[[ Extracted records open ]]

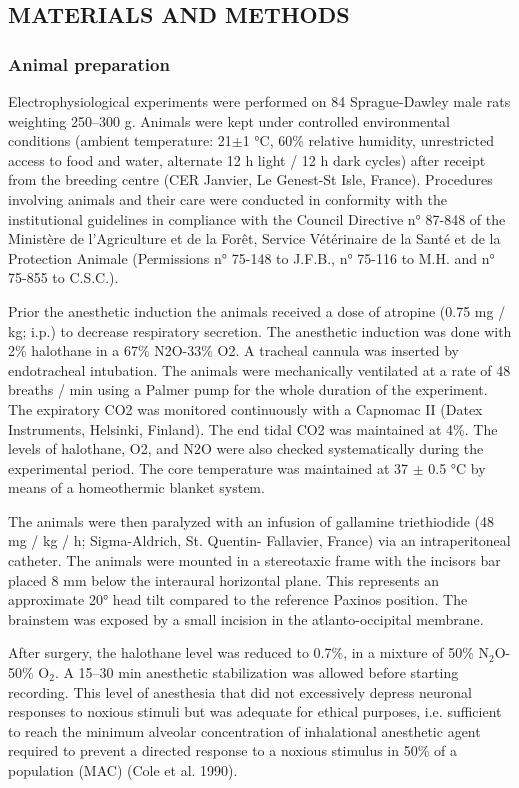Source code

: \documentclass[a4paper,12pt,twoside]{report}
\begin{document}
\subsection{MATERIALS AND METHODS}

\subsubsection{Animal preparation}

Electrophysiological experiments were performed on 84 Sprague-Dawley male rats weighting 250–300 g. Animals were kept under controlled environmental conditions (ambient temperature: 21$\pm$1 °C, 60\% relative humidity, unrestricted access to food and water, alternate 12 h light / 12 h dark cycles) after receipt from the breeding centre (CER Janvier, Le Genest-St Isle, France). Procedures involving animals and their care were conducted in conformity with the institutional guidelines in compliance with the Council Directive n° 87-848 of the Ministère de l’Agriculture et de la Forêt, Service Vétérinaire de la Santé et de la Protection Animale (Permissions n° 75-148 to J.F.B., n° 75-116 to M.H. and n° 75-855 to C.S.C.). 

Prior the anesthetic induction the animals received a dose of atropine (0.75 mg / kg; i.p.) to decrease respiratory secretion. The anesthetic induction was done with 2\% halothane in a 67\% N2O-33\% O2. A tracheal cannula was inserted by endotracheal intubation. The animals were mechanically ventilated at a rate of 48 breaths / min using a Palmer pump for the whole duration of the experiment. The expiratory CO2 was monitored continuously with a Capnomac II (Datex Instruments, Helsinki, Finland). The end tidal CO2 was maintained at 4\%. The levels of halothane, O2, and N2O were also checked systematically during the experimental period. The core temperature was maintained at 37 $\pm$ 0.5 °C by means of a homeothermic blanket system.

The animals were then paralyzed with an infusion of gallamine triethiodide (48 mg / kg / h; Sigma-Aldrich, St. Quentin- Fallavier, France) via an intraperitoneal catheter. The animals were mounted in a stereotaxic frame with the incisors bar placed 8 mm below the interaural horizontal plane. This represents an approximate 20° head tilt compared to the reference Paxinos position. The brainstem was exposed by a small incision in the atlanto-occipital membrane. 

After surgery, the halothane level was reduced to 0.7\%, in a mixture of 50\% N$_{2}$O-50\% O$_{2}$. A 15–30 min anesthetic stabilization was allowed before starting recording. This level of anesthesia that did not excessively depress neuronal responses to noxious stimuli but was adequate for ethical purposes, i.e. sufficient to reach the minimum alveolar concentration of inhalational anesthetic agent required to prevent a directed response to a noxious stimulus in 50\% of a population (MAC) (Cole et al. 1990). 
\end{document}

[[ Extracted records closed ]]

▶ _Aim of the exercise_
Return exactly the lines of the data, and only those, from the line with "After surgery, the" through the last line, inclusive.

▶ _Response box_
After surgery, the halothane level was reduced to 0.7\%, in a mixture of 50\% N$_{2}$O-50\% O$_{2}$. A 15–30 min anesthetic stabilization was allowed before starting recording. This level of anesthesia that did not excessively depress neuronal responses to noxious stimuli but was adequate for ethical purposes, i.e. sufficient to reach the minimum alveolar concentration of inhalational anesthetic agent required to prevent a directed response to a noxious stimulus in 50\% of a population (MAC) (Cole et al. 1990). 
\end{document}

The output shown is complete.